§ **What you will do**
Type every record exactly as it appears.

== Segment start ==

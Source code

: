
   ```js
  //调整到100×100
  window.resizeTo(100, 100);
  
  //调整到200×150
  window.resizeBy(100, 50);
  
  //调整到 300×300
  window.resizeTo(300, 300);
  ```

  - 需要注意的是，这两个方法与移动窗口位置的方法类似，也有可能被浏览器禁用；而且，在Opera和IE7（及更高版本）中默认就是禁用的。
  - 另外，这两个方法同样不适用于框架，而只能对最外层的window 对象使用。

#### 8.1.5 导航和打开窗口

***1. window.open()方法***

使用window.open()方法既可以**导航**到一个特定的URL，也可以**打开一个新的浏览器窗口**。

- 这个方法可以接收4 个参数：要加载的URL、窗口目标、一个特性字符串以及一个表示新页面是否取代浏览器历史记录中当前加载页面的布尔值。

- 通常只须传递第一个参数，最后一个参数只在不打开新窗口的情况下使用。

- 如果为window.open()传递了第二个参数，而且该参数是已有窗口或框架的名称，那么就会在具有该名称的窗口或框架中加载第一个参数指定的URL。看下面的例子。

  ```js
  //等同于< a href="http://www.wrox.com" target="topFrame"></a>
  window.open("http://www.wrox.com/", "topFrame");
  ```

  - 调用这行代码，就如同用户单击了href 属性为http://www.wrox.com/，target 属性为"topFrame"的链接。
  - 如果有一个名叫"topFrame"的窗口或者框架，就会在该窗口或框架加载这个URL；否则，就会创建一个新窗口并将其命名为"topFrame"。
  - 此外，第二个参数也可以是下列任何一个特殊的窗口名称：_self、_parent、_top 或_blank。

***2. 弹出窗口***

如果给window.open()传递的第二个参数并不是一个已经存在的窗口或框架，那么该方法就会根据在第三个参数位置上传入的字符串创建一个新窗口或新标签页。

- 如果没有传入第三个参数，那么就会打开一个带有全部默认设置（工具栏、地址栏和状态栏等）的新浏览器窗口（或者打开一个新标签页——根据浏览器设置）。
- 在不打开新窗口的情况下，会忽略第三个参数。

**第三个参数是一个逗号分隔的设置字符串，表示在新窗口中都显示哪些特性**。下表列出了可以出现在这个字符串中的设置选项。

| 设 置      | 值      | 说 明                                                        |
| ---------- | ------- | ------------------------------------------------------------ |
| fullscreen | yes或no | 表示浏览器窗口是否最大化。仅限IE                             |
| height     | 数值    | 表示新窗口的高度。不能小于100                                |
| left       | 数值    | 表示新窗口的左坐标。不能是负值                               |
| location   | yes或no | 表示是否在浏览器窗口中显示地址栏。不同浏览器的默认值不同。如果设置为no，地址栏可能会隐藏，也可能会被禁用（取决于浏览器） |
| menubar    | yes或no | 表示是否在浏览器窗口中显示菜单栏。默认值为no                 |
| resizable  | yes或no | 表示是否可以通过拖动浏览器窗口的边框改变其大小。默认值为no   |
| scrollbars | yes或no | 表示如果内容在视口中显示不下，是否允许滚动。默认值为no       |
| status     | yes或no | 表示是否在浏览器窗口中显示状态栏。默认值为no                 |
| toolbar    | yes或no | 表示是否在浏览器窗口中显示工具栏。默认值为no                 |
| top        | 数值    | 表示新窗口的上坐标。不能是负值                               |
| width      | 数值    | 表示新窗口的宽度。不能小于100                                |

== Segment end ==

§ **Written reply**
Source code

:
   ```js
  //调整到100×100
  window.resizeTo(100, 100);
  
  //调整到200×150
  window.resizeBy(100, 50);
  
  //调整到 300×300
  window.resizeTo(300, 300);
  ```

  - 需要注意的是，这两个方法与移动窗口位置的方法类似，也有可能被浏览器禁用；而且，在Opera和IE7（及更高版本）中默认就是禁用的。
  - 另外，这两个方法同样不适用于框架，而只能对最外层的window 对象使用。

#### 8.1.5 导航和打开窗口

***1. window.open()方法***

使用window.open()方法既可以**导航**到一个特定的URL，也可以**打开一个新的浏览器窗口**。

- 这个方法可以接收4 个参数：要加载的URL、窗口目标、一个特性字符串以及一个表示新页面是否取代浏览器历史记录中当前加载页面的布尔值。

- 通常只须传递第一个参数，最后一个参数只在不打开新窗口的情况下使用。

- 如果为window.open()传递了第二个参数，而且该参数是已有窗口或框架的名称，那么就会在具有该名称的窗口或框架中加载第一个参数指定的URL。看下面的例子。

  ```js
  //等同于< a href="http://www.wrox.com" target="topFrame"></a>
  window.open("http://www.wrox.com/", "topFrame");
  ```

  - 调用这行代码，就如同用户单击了href 属性为http://www.wrox.com/，target 属性为"topFrame"的链接。
  - 如果有一个名叫"topFrame"的窗口或者框架，就会在该窗口或框架加载这个URL；否则，就会创建一个新窗口并将其命名为"topFrame"。
  - 此外，第二个参数也可以是下列任何一个特殊的窗口名称：_self、_parent、_top 或_blank。

***2. 弹出窗口***

如果给window.open()传递的第二个参数并不是一个已经存在的窗口或框架，那么该方法就会根据在第三个参数位置上传入的字符串创建一个新窗口或新标签页。

- 如果没有传入第三个参数，那么就会打开一个带有全部默认设置（工具栏、地址栏和状态栏等）的新浏览器窗口（或者打开一个新标签页——根据浏览器设置）。
- 在不打开新窗口的情况下，会忽略第三个参数。

**第三个参数是一个逗号分隔的设置字符串，表示在新窗口中都显示哪些特性**。下表列出了可以出现在这个字符串中的设置选项。

| 设 置      | 值      | 说 明                                                        |
| ---------- | ------- | ------------------------------------------------------------ |
| fullscreen | yes或no | 表示浏览器窗口是否最大化。仅限IE                             |
| height     | 数值    | 表示新窗口的高度。不能小于100                                |
| left       | 数值    | 表示新窗口的左坐标。不能是负值                               |
| location   | yes或no | 表示是否在浏览器窗口中显示地址栏。不同浏览器的默认值不同。如果设置为no，地址栏可能会隐藏，也可能会被禁用（取决于浏览器） |
| menubar    | yes或no | 表示是否在浏览器窗口中显示菜单栏。默认值为no                 |
| resizable  | yes或no | 表示是否可以通过拖动浏览器窗口的边框改变其大小。默认值为no   |
| scrollbars | yes或no | 表示如果内容在视口中显示不下，是否允许滚动。默认值为no       |
| status     | yes或no | 表示是否在浏览器窗口中显示状态栏。默认值为no                 |
| toolbar    | yes或no | 表示是否在浏览器窗口中显示工具栏。默认值为no                 |
| top        | 数值    | 表示新窗口的上坐标。不能是负值                               |
| width      | 数值    | 表示新窗口的宽度。不能小于100                                |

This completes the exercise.